I am working on a text classification project in which we have hundreds of (imbalanced) classes. Some characteristics of the data:
- We have examples of "bad" documents. Basically documents that don't fill in any other class. We may remove those.
- The documents are small (< 100 characters).
- The documents are very similar within the same class, but very different between different classes. The only exception is the "bad" class, which contains random documents with a very diverse vocabulary.
- The most frequent class has around 30k observations (it is the "bad" class) and others could have less than a hundred. Most of them on the thousands
- The frequencies of classes are for the whole data (330k observations), but it is not labelled. We estimated these frequencies with clustering.
The way we proceeded was to sample observations from each cluster and labeling them. The samples are proportional to the cluster size. We then resulted in 133 classes, where the most frequent class has 3k observations and the minority class has 10 observations.
That meant a very small performance for the minority classes, even considering that they have their own very specific vocabulary (f1-micro 0.79, f1-macro 0.23).
I've seen in other threads some advice that don't seem applicable to my case. Namely:
- Oversampling, undersampling, smote: I'm not using OvA or OvO, but rather a multinomial logistic regression. The biggest reason is that I have too many classes for those. But even if I could use these approaches, that would mean changing the distribution of labels in the training set. I can see that in the case of binary classification we can adjust the prediction threshold, but I can't see how that would work for multiclass.
- Changing perfomance metric : I'm already doing this, but it doesn't change the fact that minority classes have a poor performance. This is less bad when we remove the "bad" documents. But when they are there the performance of these small classes gets worse, as the big "bad" cluster shares a bit of the vocabulary by chance.
- Weighting: Same problem as before.
- Boosting, decision trees: not good for this type of data. I'm using tf-idf represention. Not using pretrained embeddings because the vocabulary is very specific.
There is no real answer to your question, because it really depends on what you are trying to archive, i.e. is your goal to get a very high classification accuracy or is it rather data exploration?
If you are purely interested in the classification, you should ask yourself the following questions:
Do I expect the same class priors for new samples? If yes, any over or under-sampling will lead to a bad model by definition, since you essentially train the model on a different distribution.
What are the consequences of misclassifying a sample?
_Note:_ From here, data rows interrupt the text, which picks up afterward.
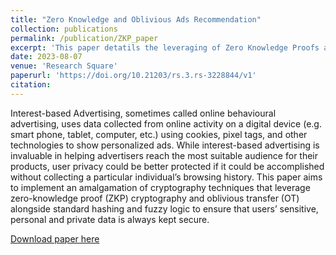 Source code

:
 ```yaml
---
title: "Zero Knowledge and Oblivious Ads Recommendation"
collection: publications
permalink: /publication/ZKP_paper
excerpt: 'This paper detatils the leveraging of Zero Knowledge Proofs and Oblivious Transfer communication to allow for Ads targetting without revealing any user information'
date: 2023-08-07
venue: 'Research Square'
paperurl: 'https://doi.org/10.21203/rs.3.rs-3228844/v1'
citation: 
---
```

Interest-based Advertising, sometimes called online behavioural advertising, uses data collected from online activity on a digital device (e.g. smart phone, tablet, computer, etc.) using cookies, pixel tags, and other technologies to show personalized ads. While interest-based advertising is invaluable in helping advertisers reach the most suitable audience for their products, user privacy could be better protected if it could be accomplished without collecting a particular individual’s browsing history. This paper aims to implement an amalgamation of cryptography techniques that leverage zero-knowledge proof (ZKP) cryptography and oblivious transfer (OT) alongside standard hashing and fuzzy logic to ensure that users’ sensitive, personal and private data is always kept secure.

[Download paper here](https://doi.org/10.21203/rs.3.rs-3228844/v1)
In many cases, the cost of misclassifying a sample is not the same for all classes, e.g. falsely assign a model to the 'bad document' class might have less sever consequences than assigning it to other classes.
Generally, a model will always try to minimize the loss and it doesn't care how this is archived. In a balanced context, this is solely done by learning correlation between predictors and the response, however in cases of class imbalance, the model will also learn the prior distribution, which is independent of the predictors. This is not a misbehavior of the model in case the actual distribution has these priors! (In this context I want to link a very good answer by Stephan Kolassa about the general issues when evaluating models based on accuracy.)
If you are less interested in the actual classification but more in question such as 'what are the main predictors for the response?', 'do predictors interact?' or 'how big is the deterministic component / the learnability of this problem?', it can make sense to balance classes such that the model doesn't learn the priors but rather the associations between predictors and response, since those could be mask in by class imbalance, especially if you deal with sparse data. However, keep in mind that the resulting model is unfit for classifying data following the original distribution.